South African Breweries is close to clinching a deal to acquire a majority stake in the Miller Brewing Co from the Philip Morris Cos for about US$5 billion in cash and stock, people close to the companies said Friday.
An announcement could come as soon as Thursday, when South African Breweries, known as SAB, will announce financial results for the year that ended March 31, these people said.
SAB is expected to pay about US$2 billion in cash and US$3 billion in stock for a 67 percent stake in Miller. Philip Morris would retain a 33 percent stake, which it would be prevented from selling for a predetermined period of time, as part of a lockup agreement, these people continued.
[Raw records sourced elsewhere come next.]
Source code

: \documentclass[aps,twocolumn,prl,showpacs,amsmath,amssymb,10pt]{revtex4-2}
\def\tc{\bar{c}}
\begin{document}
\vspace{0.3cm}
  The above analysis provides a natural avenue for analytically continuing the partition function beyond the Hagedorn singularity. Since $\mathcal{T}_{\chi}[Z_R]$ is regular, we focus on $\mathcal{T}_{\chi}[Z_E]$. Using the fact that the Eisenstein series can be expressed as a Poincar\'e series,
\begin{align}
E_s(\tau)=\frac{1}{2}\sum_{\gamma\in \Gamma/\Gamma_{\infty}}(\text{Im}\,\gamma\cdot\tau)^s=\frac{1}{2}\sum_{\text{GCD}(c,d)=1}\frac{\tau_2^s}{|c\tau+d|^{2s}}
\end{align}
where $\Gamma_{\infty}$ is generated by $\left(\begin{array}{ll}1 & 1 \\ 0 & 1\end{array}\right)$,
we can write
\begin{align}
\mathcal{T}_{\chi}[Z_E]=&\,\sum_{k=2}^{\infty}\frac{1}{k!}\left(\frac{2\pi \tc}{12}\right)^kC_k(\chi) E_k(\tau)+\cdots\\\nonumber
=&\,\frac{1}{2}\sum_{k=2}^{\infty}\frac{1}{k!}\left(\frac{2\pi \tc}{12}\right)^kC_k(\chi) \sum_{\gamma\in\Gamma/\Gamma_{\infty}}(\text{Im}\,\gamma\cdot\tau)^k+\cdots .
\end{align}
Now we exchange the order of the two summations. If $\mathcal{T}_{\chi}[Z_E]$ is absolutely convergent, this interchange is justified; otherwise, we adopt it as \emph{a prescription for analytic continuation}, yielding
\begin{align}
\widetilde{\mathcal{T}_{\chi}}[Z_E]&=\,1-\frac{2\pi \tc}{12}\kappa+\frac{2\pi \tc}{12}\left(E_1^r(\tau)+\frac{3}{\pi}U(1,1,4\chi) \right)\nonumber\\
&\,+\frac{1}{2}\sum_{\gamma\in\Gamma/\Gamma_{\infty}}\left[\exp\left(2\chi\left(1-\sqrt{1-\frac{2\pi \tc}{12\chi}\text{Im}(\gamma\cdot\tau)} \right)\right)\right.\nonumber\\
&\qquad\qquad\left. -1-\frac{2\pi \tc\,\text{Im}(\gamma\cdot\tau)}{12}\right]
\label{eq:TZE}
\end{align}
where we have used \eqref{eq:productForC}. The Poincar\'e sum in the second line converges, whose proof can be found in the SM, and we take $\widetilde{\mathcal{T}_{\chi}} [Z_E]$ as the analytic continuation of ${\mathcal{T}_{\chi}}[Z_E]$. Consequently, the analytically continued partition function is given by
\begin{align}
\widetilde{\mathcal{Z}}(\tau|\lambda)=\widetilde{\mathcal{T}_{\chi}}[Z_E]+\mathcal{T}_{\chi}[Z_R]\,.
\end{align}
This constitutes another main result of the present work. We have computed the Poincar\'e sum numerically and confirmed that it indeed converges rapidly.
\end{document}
The structure of the deal is aimed at minimizing Philip Morris' tax liabilities from the sale, they added.
The acquisition would make SAB, the maker of Castle Lager, the world's second-largest brewer, behind the Anheuser-Busch Cos., from its current position as No. 4. It also would allow SAB to reduce its exposure to the volatility of the rand, the South African currency, which has experienced a steep decline in value recently.
"SAB will get a much-improved risk profile, which will be far more attractive to investors," said Michael Bleakley, an analyst with Credit Suisse First Boston.
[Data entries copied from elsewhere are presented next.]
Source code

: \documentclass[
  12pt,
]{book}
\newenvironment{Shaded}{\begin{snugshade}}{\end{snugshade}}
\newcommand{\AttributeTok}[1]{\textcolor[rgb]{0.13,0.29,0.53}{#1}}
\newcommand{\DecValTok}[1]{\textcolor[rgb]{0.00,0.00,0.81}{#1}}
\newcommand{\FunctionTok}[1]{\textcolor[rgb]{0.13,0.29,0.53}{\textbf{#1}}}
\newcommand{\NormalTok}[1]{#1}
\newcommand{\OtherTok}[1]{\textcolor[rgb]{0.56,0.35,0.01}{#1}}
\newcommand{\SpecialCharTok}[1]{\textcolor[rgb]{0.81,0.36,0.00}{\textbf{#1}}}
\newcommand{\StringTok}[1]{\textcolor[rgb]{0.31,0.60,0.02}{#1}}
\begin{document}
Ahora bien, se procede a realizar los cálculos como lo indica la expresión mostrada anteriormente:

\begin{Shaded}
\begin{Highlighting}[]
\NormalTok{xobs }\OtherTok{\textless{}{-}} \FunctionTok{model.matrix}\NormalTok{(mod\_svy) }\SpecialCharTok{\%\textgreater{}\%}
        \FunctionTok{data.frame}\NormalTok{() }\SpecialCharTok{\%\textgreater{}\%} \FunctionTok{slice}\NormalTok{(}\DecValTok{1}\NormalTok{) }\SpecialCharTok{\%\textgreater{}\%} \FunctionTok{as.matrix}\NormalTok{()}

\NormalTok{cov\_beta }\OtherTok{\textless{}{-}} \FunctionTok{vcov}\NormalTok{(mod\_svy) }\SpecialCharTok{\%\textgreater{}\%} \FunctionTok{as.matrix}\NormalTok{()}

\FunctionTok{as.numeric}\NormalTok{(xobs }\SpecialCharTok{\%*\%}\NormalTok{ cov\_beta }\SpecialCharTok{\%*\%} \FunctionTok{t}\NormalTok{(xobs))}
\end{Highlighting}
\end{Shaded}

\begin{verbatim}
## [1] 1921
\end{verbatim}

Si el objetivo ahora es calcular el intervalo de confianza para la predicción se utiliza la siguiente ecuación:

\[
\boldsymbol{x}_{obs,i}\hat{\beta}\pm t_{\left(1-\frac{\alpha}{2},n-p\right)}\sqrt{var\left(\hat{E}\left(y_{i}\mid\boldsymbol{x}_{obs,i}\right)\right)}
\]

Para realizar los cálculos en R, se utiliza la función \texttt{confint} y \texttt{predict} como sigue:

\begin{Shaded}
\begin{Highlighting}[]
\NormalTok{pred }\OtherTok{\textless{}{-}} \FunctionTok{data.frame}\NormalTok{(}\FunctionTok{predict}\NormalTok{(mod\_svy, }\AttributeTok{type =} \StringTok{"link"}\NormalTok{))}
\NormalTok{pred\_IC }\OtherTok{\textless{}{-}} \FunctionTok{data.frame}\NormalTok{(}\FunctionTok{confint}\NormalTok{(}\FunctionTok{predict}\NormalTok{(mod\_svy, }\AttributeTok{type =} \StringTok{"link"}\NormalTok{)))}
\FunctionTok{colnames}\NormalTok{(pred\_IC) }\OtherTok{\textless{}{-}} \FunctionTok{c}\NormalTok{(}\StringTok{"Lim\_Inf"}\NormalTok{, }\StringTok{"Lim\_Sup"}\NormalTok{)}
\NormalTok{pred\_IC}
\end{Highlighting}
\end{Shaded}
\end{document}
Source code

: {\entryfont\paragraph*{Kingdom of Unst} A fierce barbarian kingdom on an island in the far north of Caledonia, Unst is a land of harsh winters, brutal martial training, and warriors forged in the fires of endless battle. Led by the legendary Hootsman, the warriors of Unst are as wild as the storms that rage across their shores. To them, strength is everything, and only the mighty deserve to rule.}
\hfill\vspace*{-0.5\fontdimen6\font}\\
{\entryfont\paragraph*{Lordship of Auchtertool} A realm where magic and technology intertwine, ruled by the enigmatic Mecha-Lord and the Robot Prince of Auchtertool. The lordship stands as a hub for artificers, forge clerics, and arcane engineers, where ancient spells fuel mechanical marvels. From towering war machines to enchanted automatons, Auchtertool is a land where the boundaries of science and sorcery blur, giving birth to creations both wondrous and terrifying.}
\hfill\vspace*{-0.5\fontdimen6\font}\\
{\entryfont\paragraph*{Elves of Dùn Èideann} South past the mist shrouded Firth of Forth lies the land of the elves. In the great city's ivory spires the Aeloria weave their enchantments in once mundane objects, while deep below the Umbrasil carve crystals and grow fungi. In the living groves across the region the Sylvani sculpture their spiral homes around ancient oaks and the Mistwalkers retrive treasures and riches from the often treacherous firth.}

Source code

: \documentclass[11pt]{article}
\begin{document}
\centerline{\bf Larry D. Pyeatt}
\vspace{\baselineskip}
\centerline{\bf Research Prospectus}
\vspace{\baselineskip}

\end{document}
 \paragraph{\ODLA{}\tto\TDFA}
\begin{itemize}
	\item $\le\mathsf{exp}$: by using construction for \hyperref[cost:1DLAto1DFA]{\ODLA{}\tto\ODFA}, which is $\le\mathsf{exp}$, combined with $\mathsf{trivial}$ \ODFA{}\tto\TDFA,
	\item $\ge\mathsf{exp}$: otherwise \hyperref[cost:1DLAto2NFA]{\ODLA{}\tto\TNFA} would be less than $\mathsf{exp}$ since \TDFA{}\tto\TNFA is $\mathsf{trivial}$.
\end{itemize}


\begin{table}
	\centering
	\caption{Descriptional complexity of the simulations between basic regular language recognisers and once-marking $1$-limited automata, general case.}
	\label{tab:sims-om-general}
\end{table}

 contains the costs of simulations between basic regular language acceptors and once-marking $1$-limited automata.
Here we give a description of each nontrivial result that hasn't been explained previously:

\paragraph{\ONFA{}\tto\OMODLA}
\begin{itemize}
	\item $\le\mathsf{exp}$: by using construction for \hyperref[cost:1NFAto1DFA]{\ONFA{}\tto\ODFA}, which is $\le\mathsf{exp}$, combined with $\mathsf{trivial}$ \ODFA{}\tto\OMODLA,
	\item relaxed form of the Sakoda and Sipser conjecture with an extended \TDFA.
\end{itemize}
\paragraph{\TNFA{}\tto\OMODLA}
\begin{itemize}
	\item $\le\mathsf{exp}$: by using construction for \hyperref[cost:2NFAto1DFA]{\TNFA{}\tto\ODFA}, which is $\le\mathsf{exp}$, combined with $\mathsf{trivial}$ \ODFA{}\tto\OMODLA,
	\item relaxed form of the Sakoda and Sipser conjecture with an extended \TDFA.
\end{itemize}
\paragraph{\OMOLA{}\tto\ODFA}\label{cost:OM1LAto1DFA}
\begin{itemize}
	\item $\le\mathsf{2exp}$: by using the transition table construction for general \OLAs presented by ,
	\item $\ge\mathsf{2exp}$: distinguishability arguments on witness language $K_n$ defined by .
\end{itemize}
Spokesmen for SAB and Miller declined to comment.
The challenge for SAB will be to improve Miller's standing in the United States, where it is a distant second to Anheuser-Busch, the maker of Budweiser and Michelob.
That may prove difficult, some analysts said, given SAB's limited presence in the US. Founded in 1895 to quench the thirst of gold and diamond miners, SAB has concentrated on the emerging regions of Africa, Eastern Europe and Asia. Though it grew to dominate its home market, SAB was prevented from expanding internationally during the apartheid years.